[Present status and future on automated PCR testing for microorganisms].

PCR is a continually evolving technology. In the years since in inception, there have been many improvements made to the assay, and also to the automation. Some of the early developmental highlights in PCR are listed as follows; 1) The amplification process was automated with the introduction of thermocyclers. 2) False-positive results from carryover of amplification products have been largely eliminated by the incorporation of dUTP into amplification reactions and the subsequent restriction of dU-containing amplicons with UNG (AmpErase). 3) A combined RT-PCR assay for the amplification of RNA that utilizes a single thermoactive enzyme (Tth DNA polymerase) was recently developed.
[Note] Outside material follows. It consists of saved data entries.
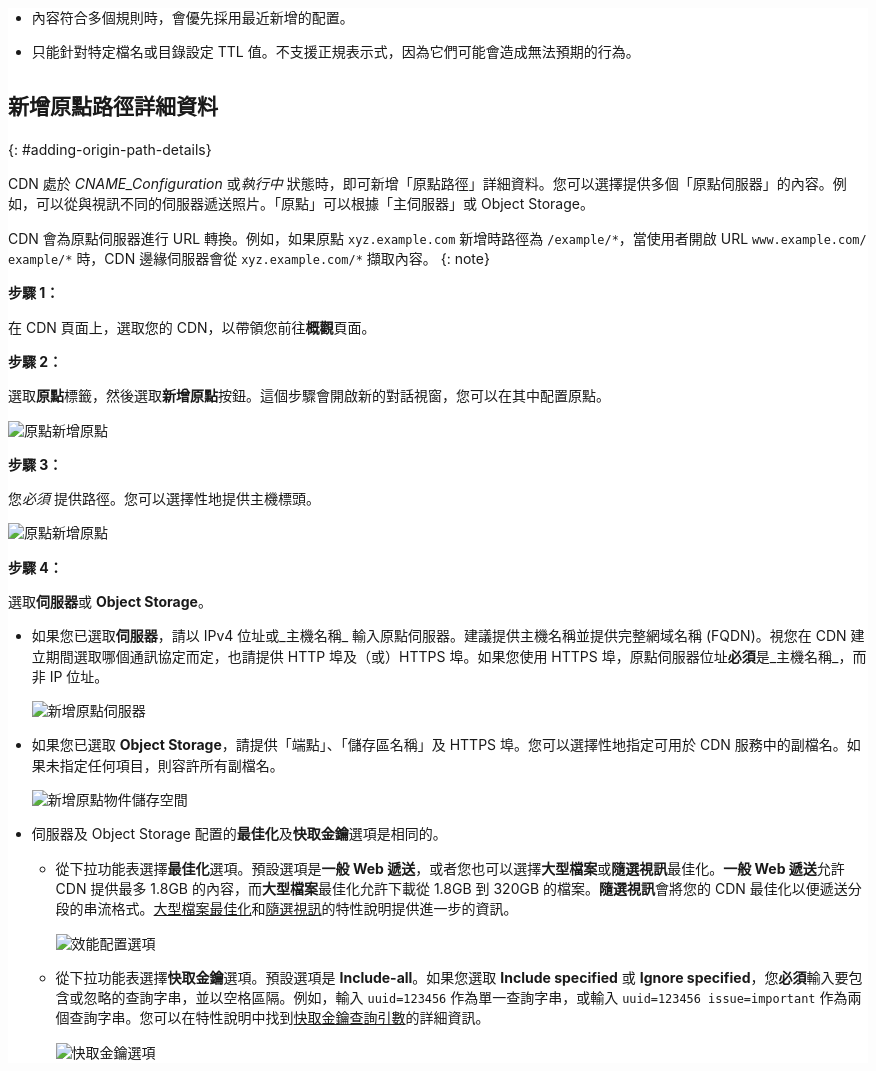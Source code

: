   * 內容符合多個規則時，會優先採用最近新增的配置。

  * 只能針對特定檔名或目錄設定 TTL 值。不支援正規表示式，因為它們可能會造成無法預期的行為。

## 新增原點路徑詳細資料
{: #adding-origin-path-details}

CDN 處於 *CNAME_Configuration* 或*執行中* 狀態時，即可新增「原點路徑」詳細資料。您可以選擇提供多個「原點伺服器」的內容。例如，可以從與視訊不同的伺服器遞送照片。「原點」可以根據「主伺服器」或 Object Storage。

CDN 會為原點伺服器進行 URL 轉換。例如，如果原點 `xyz.example.com` 新增時路徑為 `/example/*`，當使用者開啟 URL `www.example.com/example/*` 時，CDN 邊緣伺服器會從 `xyz.example.com/*` 擷取內容。
{: note}

**步驟 1：**

在 CDN 頁面上，選取您的 CDN，以帶領您前往**概觀**頁面。  

**步驟 2：**

選取**原點**標籤，然後選取**新增原點**按鈕。這個步驟會開啟新的對話視窗，您可以在其中配置原點。  

   ![原點新增原點](images/add-origins.png)

**步驟 3：**

您*必須* 提供路徑。您可以選擇性地提供主機標頭。  

   ![原點新增原點](images/add-origin-path.png)

**步驟 4：**

選取**伺服器**或 **Object Storage**。

  * 如果您已選取**伺服器**，請以 IPv4 位址或_主機名稱_ 輸入原點伺服器。建議提供主機名稱並提供完整網域名稱 (FQDN)。視您在 CDN 建立期間選取哪個通訊協定而定，也請提供 HTTP 埠及（或）HTTPS 埠。如果您使用 HTTPS 埠，原點伺服器位址**必須**是_主機名稱_，而非 IP 位址。

       ![新增原點伺服器](images/add-origin-server-default.png)

  * 如果您已選取 **Object Storage**，請提供「端點」、「儲存區名稱」及 HTTPS 埠。您可以選擇性地指定可用於 CDN 服務中的副檔名。如果未指定任何項目，則容許所有副檔名。

       ![新增原點物件儲存空間](images/add-origin-object-storage.png)

  * 伺服器及 Object Storage 配置的**最佳化**及**快取金鑰**選項是相同的。

    * 從下拉功能表選擇**最佳化**選項。預設選項是**一般 Web 遞送**，或者您也可以選擇**大型檔案**或**隨選視訊**最佳化。**一般 Web 遞送**允許 CDN 提供最多 1.8GB 的內容，而**大型檔案**最佳化允許下載從 1.8GB 到 320GB 的檔案。**隨選視訊**會將您的 CDN 最佳化以便遞送分段的串流格式。[大型檔案最佳化](/docs/infrastructure/CDN?topic=CDN-feature-descriptions#large-file-optimization)和[隨選視訊](/docs/infrastructure/CDN?topic=CDN-feature-descriptions#video-on-demand)的特性說明提供進一步的資訊。

        ![效能配置選項](images/performance-config-options.png)

    * 從下拉功能表選擇**快取金鑰**選項。預設選項是 **Include-all**。如果您選取 **Include specified** 或 **Ignore specified**，您**必須**輸入要包含或忽略的查詢字串，並以空格區隔。例如，輸入 `uuid=123456` 作為單一查詢字串，或輸入 `uuid=123456 issue=important` 作為兩個查詢字串。您可以在特性說明中找到[快取金鑰查詢引數](/docs/infrastructure/CDN?topic=CDN-feature-descriptions#cache-key-query-args)的詳細資訊。

        ![快取金鑰選項](images/cache-key-options.png)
This assay eliminates the need to change buffer/enzymes between the RT and PCR steps. 4) The methods for detecting amplicons has been made simpler and faster. The use of radioactivity and electrophoresis have been eliminated. The development of microwell plate assays provides users with a familiar format (similar to EIAs) and makes use of reagents that are readily available. Based on the above developments and clinical requirements, the developments of the automated PCR testing are progressed. The recent introduction of the COBAS AMPLICOR represents a major advance in PCR instrumentation. With the COBAS AMPLICORE, both the amplification and detection process are automated. This greatly reduces the hand-on time required to carry out PCR assays and further improves assay reproducibility. Further developments for full automation are on going, i.e., kinetic PCR, 5' exonuclease assay, etc.